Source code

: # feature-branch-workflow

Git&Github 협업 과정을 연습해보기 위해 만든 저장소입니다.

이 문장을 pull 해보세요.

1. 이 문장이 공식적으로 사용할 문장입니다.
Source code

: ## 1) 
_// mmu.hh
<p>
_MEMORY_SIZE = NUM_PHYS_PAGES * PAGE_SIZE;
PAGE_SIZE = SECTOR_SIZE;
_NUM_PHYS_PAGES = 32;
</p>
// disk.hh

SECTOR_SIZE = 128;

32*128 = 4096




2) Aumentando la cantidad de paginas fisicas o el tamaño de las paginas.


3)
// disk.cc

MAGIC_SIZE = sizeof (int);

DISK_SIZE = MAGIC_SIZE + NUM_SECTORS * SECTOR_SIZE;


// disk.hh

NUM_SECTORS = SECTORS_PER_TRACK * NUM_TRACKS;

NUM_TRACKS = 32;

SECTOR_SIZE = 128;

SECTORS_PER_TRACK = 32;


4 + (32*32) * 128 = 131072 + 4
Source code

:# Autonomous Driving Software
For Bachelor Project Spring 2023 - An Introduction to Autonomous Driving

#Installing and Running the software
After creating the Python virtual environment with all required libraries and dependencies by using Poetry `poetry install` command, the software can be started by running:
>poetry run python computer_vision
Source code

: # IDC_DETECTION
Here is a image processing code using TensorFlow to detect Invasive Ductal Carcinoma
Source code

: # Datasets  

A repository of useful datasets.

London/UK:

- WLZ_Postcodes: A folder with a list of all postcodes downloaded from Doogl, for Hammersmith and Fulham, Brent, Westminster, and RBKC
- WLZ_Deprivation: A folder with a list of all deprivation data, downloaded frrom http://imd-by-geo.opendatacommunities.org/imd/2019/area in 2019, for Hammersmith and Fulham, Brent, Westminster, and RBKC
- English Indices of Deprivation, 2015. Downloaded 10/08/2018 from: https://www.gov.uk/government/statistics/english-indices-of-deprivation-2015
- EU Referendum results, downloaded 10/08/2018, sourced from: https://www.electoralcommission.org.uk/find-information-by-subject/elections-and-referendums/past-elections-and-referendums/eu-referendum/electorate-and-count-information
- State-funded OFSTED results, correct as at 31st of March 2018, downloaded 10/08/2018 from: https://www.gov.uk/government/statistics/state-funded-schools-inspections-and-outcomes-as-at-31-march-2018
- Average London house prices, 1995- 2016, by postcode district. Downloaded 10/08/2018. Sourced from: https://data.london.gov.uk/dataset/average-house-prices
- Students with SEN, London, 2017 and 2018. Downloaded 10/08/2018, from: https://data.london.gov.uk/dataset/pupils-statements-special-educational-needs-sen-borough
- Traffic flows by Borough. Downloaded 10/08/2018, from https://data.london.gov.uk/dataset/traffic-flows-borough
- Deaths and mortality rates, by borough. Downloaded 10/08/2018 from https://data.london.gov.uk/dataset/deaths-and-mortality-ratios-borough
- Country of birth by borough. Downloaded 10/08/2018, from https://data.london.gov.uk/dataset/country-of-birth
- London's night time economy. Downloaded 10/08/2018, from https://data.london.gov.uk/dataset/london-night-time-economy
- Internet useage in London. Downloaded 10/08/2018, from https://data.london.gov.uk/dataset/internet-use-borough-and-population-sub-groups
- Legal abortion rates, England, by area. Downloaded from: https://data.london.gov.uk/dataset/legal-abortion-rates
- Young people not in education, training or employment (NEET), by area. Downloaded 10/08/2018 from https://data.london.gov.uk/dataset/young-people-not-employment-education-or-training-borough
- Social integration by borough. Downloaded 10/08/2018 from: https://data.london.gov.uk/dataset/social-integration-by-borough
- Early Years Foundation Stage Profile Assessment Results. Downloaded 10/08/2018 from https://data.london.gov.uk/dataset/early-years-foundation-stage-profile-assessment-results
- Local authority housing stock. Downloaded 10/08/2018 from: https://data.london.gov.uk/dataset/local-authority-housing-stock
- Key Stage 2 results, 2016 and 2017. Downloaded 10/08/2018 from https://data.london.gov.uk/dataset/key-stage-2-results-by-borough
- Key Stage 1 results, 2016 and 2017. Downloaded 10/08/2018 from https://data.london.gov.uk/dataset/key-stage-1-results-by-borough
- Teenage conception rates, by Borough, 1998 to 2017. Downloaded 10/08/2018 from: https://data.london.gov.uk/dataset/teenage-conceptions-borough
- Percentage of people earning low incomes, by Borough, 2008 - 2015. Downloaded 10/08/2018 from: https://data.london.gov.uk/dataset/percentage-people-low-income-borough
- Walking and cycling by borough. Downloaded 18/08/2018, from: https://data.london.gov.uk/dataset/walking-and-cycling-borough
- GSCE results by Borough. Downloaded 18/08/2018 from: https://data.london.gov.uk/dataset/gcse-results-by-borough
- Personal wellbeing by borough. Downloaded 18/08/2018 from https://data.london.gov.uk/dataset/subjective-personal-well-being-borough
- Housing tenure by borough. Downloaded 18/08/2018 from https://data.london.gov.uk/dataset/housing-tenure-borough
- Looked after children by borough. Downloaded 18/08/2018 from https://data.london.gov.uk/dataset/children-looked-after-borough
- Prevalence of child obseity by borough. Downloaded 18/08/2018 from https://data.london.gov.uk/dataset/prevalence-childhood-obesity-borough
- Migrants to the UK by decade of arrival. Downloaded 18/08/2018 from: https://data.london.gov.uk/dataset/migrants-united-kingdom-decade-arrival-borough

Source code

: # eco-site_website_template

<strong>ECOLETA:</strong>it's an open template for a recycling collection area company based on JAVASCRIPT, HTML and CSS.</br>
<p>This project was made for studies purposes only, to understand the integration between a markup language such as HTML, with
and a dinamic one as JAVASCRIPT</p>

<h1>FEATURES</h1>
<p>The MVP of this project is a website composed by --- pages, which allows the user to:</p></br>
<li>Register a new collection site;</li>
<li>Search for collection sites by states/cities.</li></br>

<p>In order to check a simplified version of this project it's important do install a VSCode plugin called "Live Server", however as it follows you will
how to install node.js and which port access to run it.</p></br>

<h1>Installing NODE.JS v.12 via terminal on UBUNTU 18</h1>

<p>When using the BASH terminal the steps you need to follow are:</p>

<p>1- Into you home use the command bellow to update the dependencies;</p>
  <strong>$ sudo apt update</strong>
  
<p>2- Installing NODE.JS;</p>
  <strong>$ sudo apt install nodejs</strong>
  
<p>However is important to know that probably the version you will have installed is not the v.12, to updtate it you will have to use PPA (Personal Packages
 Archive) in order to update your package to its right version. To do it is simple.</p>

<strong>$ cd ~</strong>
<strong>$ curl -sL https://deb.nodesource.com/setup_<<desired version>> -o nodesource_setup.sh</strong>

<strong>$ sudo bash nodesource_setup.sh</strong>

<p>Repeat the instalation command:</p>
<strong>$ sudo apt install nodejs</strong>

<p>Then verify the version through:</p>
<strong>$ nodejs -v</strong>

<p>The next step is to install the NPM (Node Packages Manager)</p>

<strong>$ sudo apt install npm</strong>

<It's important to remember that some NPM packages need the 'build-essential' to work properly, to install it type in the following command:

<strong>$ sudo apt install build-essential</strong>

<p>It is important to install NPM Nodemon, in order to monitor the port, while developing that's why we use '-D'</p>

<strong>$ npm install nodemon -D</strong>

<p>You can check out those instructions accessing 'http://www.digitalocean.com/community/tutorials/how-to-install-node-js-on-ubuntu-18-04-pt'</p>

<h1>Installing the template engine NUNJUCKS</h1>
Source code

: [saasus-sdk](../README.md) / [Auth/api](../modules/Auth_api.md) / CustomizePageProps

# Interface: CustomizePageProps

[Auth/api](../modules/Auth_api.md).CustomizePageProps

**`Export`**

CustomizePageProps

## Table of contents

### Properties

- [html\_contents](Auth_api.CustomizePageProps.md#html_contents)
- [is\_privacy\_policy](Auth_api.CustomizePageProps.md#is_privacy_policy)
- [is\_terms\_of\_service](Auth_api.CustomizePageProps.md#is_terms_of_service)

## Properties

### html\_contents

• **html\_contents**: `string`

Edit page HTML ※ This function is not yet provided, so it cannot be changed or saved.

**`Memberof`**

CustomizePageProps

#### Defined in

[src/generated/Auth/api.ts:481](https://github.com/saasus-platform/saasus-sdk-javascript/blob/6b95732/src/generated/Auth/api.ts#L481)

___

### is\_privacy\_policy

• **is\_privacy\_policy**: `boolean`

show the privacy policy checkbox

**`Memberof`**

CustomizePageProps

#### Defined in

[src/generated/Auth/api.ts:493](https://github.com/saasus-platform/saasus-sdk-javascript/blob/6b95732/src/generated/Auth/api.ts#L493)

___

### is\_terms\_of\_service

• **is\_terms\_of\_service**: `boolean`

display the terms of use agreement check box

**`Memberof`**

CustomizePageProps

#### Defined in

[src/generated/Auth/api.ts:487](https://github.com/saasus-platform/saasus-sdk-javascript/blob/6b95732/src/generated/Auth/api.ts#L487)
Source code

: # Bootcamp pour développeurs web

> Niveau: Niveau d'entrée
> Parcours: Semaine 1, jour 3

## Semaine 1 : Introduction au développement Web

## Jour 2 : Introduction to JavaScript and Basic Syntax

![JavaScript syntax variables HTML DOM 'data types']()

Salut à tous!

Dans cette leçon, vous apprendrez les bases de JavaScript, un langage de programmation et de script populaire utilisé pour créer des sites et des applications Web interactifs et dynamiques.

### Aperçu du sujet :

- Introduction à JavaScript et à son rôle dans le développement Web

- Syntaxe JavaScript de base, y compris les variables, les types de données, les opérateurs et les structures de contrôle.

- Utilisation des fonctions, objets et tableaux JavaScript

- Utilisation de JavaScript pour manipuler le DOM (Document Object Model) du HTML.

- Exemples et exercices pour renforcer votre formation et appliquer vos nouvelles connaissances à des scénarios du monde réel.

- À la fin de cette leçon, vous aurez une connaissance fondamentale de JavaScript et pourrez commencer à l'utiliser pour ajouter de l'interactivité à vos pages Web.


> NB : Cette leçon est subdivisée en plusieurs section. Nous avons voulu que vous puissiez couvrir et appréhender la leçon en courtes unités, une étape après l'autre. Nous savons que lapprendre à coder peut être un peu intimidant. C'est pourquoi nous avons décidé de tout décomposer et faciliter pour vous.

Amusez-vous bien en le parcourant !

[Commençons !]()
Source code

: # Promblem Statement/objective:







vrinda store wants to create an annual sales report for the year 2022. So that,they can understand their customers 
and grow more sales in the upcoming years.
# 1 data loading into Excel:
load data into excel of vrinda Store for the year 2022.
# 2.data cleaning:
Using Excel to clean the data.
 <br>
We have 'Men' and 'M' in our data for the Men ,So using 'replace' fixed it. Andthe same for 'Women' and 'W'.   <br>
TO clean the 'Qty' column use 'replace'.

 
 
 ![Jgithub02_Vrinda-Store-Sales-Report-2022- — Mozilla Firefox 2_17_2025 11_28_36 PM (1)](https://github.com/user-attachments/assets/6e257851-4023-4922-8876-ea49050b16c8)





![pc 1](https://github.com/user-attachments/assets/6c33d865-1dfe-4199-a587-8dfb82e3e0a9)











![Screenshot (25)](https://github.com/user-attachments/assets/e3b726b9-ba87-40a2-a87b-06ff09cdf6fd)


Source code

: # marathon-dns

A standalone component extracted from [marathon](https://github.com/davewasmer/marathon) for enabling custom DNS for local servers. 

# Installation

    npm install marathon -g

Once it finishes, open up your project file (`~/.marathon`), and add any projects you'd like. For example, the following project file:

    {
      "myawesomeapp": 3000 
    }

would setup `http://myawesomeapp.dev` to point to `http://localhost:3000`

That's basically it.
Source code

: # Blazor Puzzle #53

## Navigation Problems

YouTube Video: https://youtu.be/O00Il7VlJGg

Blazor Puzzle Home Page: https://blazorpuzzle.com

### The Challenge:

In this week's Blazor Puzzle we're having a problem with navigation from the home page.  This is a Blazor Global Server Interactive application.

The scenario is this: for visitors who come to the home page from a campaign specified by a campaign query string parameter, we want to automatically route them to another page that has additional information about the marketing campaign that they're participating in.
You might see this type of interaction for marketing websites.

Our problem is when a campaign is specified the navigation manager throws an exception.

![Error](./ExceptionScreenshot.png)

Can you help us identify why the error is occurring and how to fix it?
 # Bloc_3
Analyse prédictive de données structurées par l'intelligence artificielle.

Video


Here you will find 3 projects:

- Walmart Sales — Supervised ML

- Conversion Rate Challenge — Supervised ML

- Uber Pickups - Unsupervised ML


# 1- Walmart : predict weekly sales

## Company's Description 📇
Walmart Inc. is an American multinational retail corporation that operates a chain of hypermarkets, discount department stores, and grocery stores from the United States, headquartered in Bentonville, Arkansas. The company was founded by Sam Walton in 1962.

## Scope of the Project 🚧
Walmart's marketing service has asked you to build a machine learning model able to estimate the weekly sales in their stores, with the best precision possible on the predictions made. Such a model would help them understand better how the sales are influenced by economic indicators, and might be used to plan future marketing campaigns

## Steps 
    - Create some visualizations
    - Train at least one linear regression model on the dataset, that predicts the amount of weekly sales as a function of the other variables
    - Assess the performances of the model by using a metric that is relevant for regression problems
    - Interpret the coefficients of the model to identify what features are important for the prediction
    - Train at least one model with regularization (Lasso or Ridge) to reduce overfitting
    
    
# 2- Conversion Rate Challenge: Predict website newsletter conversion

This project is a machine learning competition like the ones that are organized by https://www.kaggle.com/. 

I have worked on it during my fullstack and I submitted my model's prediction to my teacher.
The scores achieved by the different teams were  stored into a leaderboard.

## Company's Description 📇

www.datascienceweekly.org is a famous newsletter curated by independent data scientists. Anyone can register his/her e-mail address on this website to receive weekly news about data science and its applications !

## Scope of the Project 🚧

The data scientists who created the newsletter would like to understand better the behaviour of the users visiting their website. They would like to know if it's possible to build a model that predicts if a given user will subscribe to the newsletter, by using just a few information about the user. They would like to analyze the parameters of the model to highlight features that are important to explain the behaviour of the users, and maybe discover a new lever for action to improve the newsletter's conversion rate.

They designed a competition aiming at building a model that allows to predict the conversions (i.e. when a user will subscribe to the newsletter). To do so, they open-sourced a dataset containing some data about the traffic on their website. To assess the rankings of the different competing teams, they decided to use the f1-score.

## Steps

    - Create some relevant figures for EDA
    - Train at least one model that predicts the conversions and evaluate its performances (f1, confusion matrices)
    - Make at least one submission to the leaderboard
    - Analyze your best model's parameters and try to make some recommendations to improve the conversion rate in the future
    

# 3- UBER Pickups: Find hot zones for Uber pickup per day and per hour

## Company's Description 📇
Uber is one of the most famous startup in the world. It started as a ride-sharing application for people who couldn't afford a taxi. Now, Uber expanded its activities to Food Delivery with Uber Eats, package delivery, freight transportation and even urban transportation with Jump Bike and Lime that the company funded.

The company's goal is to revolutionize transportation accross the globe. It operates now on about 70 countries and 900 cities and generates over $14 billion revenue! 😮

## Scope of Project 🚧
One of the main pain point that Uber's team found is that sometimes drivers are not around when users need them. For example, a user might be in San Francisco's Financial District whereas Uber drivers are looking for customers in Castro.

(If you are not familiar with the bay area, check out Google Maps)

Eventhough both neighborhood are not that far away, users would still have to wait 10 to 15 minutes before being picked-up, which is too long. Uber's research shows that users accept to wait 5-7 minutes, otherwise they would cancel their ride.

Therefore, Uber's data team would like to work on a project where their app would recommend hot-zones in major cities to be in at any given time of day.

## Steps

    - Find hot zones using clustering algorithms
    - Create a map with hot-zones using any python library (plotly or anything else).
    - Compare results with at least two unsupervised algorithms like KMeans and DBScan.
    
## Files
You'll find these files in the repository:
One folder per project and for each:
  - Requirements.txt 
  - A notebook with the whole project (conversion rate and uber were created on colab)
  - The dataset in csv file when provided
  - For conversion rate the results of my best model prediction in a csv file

============================================================

» **INSTRUCTIONS TO FOLLOW**
Repeat exactly the lines from the first line of the records above through the line containing "NUM_SECTORS = SECTORS_PER_TRACK * NUM_TRACKS;", both included, and nothing else.

» **RESPONSE TO THIS EXERCISE**
Source code

: # feature-branch-workflow

Git&Github 협업 과정을 연습해보기 위해 만든 저장소입니다.

이 문장을 pull 해보세요.

1. 이 문장이 공식적으로 사용할 문장입니다.
Source code

: ## 1) 
_// mmu.hh
<p>
_MEMORY_SIZE = NUM_PHYS_PAGES * PAGE_SIZE;
PAGE_SIZE = SECTOR_SIZE;
_NUM_PHYS_PAGES = 32;
</p>
// disk.hh

SECTOR_SIZE = 128;

32*128 = 4096




2) Aumentando la cantidad de paginas fisicas o el tamaño de las paginas.


3)
// disk.cc

MAGIC_SIZE = sizeof (int);

DISK_SIZE = MAGIC_SIZE + NUM_SECTORS * SECTOR_SIZE;


// disk.hh

NUM_SECTORS = SECTORS_PER_TRACK * NUM_TRACKS;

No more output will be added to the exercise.